In the days preceding the Wolfpack’s basketball game against the Tar Heels Saturday, UNC-Chapel Hill fans painted our Free Expression Tunnel Carolina blue.
In apparent retaliation, vandals, who we assume to be N.C. State fans, spray painted several structures in Chapel Hill. The fans painted the block S logo on the Dean Smith Center. State fans also painted “NCSU Go Pack” on Chapel Hill’s town sign, which isn’t located on UNC’s campus.
By Monday morning, Tar Heel fans had painted “UNC” on the wolves in Wolf Plaza using baby-blue paint.
The Free Expression Tunnel exists to combat graffiti on campus.
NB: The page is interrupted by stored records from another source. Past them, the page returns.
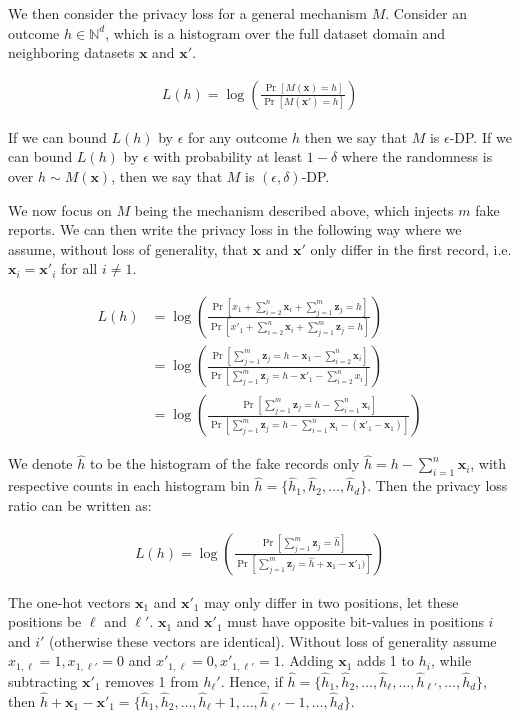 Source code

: \documentclass[11pt]{article}
\newcommand{\bbx}{\pmb{x}}
\newcommand{\bbz}{\pmb{z}}
\newcommand{\N}{\mathbb{N}}
\begin{document}
We then consider the privacy loss for a general mechanism $M$. Consider an outcome $h \in \N^d$, which is a histogram over the full dataset domain and neighboring datasets $\bbx$ and $\bbx'$.

\begin{align}
L(h) = \log \left ( \frac{\Pr[M(\bbx) = h]}{\Pr[M(\bbx') = h]} \right )
\end{align}

If we can bound $L(h)$ by $\epsilon$ for any outcome $h$ then we say that $M$ is $\epsilon$-DP. If we can bound $L(h)$ by $\epsilon$ with probability at least $1 - \delta$ where the randomness is over $h \sim M(\bbx)$, then we say that $M$ is $(\epsilon, \delta)$-DP.

We now focus on $M$ being the mechanism described above, which injects $m$ fake reports. We can then write the privacy loss in the following way where we assume, without loss of generality, that $\bbx$ and $\bbx'$ only differ in the first record, i.e. $\bbx_i = \bbx'_i$ for all $i \ne 1$.

\begin{align*}
L(h) &= \log \left ( \frac{\Pr[x_1 + \sum^n_{i=2} \bbx_i + \sum^m_{j=1} \bbz_j = h]}{\Pr[x'_1 + \sum^n_{i=2} \bbx_i + \sum^m_{j=1} \bbz_j = h]} \right ) \\
&=  \log \left ( \frac{\Pr[\sum^m_{j=1} \bbz_j = h - \bbx_1 - \sum^n_{i=2} \bbx_i ]}{\Pr[ \sum^m_{j=1} \bbz_j = h - \bbx'_1 - \sum^n_{i=2} x_i ]} \right )  \\
&=  \log \left ( \frac{\Pr[\sum^m_{j=1} \bbz_j = h - \sum^n_{i=1}  \bbx_i ]}{\Pr[ \sum^m_{j=1} \bbz_j = h  - \sum^n_{i=1} \bbx_i  - (\bbx'_1 - \bbx_1) ]} \right )
\end{align*}

We denote  $\hat{h}$ to be the histogram of the fake records only $\hat{h} = h - \sum^n_{i=1} \bbx_i$, with respective counts in each histogram bin $\hat{h} = \{ \hat{h}_1, \hat{h}_2, \dots , \hat{h}_d\}$.  Then the privacy loss ratio can be written as:

\begin{align*}
L(h) =  \log \left ( \frac{\Pr[\sum^m_{j=1} \bbz_j = \hat{h} ]}{\Pr[ \sum^m_{j=1} \bbz_j = \hat{h}  + \bbx_1 - \bbx'_1) ]} \right )
\end{align*}


The one-hot vectors $\bbx_1$  and $\bbx'_1$ may only differ in two positions, let these positions be $\ell$ and $\ell'$. 
$\bbx_1$ and $\bbx'_1$ must have opposite bit-values in positions $i$ and $i'$ (otherwise these vectors are identical). 
Without loss of generality assume $x_{1,\ell} = 1, x_{1,\ell'} = 0$ and $x'_{1,\ell} = 0, x'_{1,\ell'} = 1$.  
Adding $\bbx_1$ adds 1 to $h_i$, while subtracting $\bbx'_1$ removes 1 from $h_\ell'$.
Hence,  if $\hat{h} = \{ \hat{h}_1, \hat{h}_2, \dots , \hat{h}_\ell, \dots, \hat{h}_{\ell'}, \dots, \hat{h}_d\} $, then  $\hat{h} + \bbx_1 -\bbx'_1 =  \{ \hat{h}_1, \hat{h}_2, \dots , \hat{h}_\ell + 1, \dots, \hat{h}_{\ell'} -1, \dots, \hat{h}_d\} $.
\end{document}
Just because UNC doesn’t have an equivalent designated space on its campus doesn’t give N.C. State fans the right to paint UNC buildings or signs. Similarly, UNC fans shouldn’t have vandalized the wolves when there is a tunnel designated for free expression within 100 feet of them.
Students from both universities have taken to social media to voice their complaints about the classlessness of the other, encouraging revenge in the name of rivalry.
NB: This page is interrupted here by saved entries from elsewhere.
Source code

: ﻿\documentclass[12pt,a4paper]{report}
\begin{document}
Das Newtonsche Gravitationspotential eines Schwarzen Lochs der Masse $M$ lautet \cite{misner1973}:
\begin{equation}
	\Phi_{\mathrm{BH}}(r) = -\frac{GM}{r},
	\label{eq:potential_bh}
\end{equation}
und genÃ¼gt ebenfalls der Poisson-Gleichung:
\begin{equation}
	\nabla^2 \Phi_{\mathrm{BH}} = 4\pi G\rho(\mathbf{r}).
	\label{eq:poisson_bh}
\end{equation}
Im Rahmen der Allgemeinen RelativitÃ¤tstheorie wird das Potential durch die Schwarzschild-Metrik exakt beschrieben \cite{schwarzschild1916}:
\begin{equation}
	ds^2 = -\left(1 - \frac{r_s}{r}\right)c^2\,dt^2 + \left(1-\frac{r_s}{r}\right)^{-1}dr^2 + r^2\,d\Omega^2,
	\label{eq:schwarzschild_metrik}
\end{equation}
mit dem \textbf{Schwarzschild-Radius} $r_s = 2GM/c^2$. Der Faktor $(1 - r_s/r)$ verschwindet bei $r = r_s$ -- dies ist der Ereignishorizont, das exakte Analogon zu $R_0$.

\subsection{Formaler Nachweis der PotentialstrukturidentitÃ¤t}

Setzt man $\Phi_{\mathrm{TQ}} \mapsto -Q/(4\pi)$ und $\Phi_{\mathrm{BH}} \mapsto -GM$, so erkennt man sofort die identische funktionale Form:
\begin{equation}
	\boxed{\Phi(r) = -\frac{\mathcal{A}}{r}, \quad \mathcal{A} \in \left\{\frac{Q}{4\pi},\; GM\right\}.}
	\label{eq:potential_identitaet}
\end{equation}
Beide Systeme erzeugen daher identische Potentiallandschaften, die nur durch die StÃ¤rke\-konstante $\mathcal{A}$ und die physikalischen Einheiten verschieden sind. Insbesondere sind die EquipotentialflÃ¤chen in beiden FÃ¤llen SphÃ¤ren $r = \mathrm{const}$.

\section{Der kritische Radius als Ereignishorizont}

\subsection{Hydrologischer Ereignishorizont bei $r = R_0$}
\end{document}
The paint war is childish, and we should realize that we are both in the wrong.
The vandalism has simply burdened the universities’ facilities workers who had to clean up the mess caused by a handful of immature actors. Nothing beneficial can come from this paint war. Such vandalism is juvenile and inconsiderate. Tar Heels and members of the Wolfpack should be embarrassed by the actions of their (assumed) fellow students, not encouraging further vandalism.
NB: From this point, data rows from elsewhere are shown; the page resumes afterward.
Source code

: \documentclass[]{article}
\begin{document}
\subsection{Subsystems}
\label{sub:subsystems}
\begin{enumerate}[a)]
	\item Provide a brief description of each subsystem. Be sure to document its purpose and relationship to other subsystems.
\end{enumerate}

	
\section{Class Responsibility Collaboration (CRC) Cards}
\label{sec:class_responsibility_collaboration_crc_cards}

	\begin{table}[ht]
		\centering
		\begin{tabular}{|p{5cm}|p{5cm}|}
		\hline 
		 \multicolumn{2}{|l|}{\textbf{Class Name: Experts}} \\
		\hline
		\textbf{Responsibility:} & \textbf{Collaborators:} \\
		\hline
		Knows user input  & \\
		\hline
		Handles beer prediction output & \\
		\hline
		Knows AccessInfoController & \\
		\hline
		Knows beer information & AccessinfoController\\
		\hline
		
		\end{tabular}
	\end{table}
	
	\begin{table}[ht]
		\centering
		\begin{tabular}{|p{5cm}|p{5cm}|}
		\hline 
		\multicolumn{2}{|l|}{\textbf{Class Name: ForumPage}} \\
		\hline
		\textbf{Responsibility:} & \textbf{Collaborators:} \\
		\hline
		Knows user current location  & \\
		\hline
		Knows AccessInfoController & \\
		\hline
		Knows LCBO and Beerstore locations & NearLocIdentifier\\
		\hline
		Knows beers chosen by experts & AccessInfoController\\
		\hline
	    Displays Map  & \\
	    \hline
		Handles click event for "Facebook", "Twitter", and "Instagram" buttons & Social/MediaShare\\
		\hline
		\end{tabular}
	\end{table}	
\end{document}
It goes without saying overwhelming school pride shouldn’t turn us into criminals. Moreover, school spirit shouldn’t make us forget our morals. Pride for one’s own school isn’t to be mistaken for hatred of one’s rival school.
There’s an old adage that says something to the effect of “maturity is seeking to understand the circumstances that led somebody to hurt you. It is not seeking to hurt him or her back.”
Rather than defacing historic landmarks in an attempt to get back at whoever painted our Free Expression Tunnel blue, we should’ve taken that act for what it was—a confirmation of the rivalry that is so often denied by Tar Heel fans.